Stephen writes, “I don’t see that being critical of others or oneself has to be ‘harsh’ or ‘judgmental’ in a detrimental way–surely it’s commendable to try and see as clearly as possible, to try and determine what is better and what is worse and what can be made better?”
Definitely. He continues,
“Too many people don’t want to be bothered doing that, and I don’t think–allowing for individual capabilities–that they should be let off because they prefer to be slack or unnecessarily stupid. All right, I know that attitude can lead to a sort of bossy dogmatism, but good god someone has to be bossy sometimes or we’d all go down the drain.”

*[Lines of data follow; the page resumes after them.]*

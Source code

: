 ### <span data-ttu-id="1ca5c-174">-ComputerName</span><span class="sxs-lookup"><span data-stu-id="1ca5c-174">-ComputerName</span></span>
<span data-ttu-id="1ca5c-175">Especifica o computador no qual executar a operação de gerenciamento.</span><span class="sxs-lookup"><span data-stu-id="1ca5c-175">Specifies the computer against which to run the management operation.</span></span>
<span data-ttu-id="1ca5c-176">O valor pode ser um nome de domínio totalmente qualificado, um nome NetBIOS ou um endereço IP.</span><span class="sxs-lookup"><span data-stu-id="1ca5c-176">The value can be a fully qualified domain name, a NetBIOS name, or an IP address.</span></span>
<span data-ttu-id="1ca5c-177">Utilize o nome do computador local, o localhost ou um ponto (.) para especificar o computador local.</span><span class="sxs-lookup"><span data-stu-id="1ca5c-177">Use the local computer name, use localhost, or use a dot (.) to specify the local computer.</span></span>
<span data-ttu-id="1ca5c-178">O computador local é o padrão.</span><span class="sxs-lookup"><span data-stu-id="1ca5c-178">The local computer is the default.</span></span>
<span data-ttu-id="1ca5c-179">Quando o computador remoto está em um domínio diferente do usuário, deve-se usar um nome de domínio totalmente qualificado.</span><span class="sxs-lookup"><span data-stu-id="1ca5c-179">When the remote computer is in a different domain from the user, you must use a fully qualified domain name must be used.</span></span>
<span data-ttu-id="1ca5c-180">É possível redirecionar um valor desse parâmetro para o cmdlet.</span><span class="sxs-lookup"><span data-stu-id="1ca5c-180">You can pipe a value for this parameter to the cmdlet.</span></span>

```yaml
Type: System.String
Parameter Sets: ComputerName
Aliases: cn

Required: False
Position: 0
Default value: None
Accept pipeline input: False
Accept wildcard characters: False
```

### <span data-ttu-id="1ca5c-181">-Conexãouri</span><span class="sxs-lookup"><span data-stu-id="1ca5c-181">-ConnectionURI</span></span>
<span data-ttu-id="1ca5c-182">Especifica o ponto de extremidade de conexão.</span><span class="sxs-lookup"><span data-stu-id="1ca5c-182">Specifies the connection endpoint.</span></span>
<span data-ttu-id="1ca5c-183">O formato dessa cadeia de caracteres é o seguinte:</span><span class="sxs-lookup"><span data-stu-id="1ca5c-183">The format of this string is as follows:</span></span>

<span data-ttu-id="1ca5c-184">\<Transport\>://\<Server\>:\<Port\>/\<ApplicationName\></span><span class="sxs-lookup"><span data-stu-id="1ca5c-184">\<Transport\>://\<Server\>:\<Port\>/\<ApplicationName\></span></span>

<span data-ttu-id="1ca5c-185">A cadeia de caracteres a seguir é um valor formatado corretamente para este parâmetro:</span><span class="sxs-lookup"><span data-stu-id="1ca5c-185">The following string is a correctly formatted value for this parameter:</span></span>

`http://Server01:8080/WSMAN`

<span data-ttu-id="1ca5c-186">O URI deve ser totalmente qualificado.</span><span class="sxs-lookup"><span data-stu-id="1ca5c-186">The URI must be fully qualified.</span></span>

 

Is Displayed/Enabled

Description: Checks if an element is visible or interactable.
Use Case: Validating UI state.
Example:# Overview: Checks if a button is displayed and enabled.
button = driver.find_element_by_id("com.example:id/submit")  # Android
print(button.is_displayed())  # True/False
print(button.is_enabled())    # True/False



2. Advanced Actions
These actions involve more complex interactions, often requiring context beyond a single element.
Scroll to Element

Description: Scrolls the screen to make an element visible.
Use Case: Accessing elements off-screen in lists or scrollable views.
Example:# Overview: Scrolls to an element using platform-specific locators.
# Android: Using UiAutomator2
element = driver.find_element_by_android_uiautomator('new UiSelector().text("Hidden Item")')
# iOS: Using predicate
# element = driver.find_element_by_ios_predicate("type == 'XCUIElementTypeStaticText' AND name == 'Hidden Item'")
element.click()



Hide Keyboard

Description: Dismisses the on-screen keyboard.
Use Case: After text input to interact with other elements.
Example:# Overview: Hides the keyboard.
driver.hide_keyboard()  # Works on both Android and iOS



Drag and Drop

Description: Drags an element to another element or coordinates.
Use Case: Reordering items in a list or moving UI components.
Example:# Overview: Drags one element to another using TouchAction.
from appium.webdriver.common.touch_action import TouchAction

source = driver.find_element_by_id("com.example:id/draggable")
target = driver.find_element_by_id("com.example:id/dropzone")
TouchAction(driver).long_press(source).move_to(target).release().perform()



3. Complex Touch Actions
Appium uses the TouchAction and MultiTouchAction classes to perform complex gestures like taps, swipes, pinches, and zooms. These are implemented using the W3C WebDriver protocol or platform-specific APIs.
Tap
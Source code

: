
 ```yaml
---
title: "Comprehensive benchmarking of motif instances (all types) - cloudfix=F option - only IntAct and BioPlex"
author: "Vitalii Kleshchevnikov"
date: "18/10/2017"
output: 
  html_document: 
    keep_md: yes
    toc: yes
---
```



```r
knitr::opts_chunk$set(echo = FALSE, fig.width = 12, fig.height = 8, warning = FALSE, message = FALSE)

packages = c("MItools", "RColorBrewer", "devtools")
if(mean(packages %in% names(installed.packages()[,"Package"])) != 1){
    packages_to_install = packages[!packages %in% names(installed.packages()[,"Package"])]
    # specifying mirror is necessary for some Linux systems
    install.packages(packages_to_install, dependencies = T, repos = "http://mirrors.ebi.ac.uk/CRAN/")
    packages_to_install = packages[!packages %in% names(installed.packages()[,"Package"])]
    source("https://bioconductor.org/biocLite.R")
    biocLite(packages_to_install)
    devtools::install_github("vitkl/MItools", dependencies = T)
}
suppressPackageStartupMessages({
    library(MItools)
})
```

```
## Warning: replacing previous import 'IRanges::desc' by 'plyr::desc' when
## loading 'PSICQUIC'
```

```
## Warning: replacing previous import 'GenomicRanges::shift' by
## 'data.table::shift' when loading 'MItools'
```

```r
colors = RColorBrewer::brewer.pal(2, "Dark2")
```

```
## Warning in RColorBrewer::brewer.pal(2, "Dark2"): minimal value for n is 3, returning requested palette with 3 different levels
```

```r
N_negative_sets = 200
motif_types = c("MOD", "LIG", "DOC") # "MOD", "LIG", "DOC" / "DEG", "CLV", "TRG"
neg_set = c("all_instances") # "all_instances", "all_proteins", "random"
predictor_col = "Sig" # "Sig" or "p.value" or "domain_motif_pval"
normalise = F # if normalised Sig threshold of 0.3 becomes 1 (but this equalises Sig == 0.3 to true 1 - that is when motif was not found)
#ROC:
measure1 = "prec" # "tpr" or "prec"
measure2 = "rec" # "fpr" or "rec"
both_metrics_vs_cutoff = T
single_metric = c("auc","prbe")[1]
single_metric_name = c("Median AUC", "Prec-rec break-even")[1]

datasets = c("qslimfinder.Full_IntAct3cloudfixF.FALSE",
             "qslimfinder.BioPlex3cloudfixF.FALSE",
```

Here’s where I differ. I think if people don’t want to be bothered determining what is better and what is worse and what can be made better, we should leave them the fuck alone and just get on with it among ourselves. (Stephen disapproves of my occasional use of crude language. Let that be noted.) I do think people should be “let off” in their innocence, slackness, wisdom, stupidity, or whatever else they choose not to bring to the discussion. Not everyone wants to indulge in lengthy critical and philosophical discussions. Live and let live, I say. More importantly, I object to Stephen’s assumption that anyone who aspires to create ‘art’ compare what they do with the best works of genius ever seen on the planet.
Stephen writes, “I think ‘art’ is the only thing that matters….” I don’t quite agree, though I’d put it in the top three, along with love and courage. Back to Stephen: “…’art’ is the only thing that matters because it deals with fundamental principles of proportion, harmony and so on and always aspires, or should aspire, to an unattainable perfection.” Hmmm. Doesn’t work for me. Maybe Stephen is talking about visual art, not art in all its manifestations. I’m sure he will let us know. But aspiring to unattainable perfection makes me too cautious, too tight, too afraid. Takes all the fun out of making, for me. It makes me think about the end and not the process of making the thing; it dampens me, shuts me up, depresses me. If, every time I put my fingers on the keyboard or walked out on a stage or into a classroom, I felt I had to aspire to an unattainable perfection, I would censor myself so viciously that I would never finish a sentence. I have, as I’ve tried to explain to Stephen, been quite vicious with myself throughout most of my life. The result is not pretty. I get more neurotic, more self-critical, more afraid of my own judgments. I stop having any fun. I get too fucking serious (there I go again) about what I’m doing. I stop laughing and stop saying fuck. I become self-conscious. I write badly, snapping at myself all the while, telling myself I am not as good as (fill in the blank with any “great” artist) and therefore I don’t deserve to live. Does this sound melodramatic? You should hear my inner monologues. Much worse.
This is why Tillie Olsen was so nourishing for me. Not because she believed in democratizing the arts, but because she loved stories, and she wanted to hear stories she had never heard before, so she encouraged the most unlikely people to tell their stories. Poor women, for example. She en-couraged them to tell what they knew.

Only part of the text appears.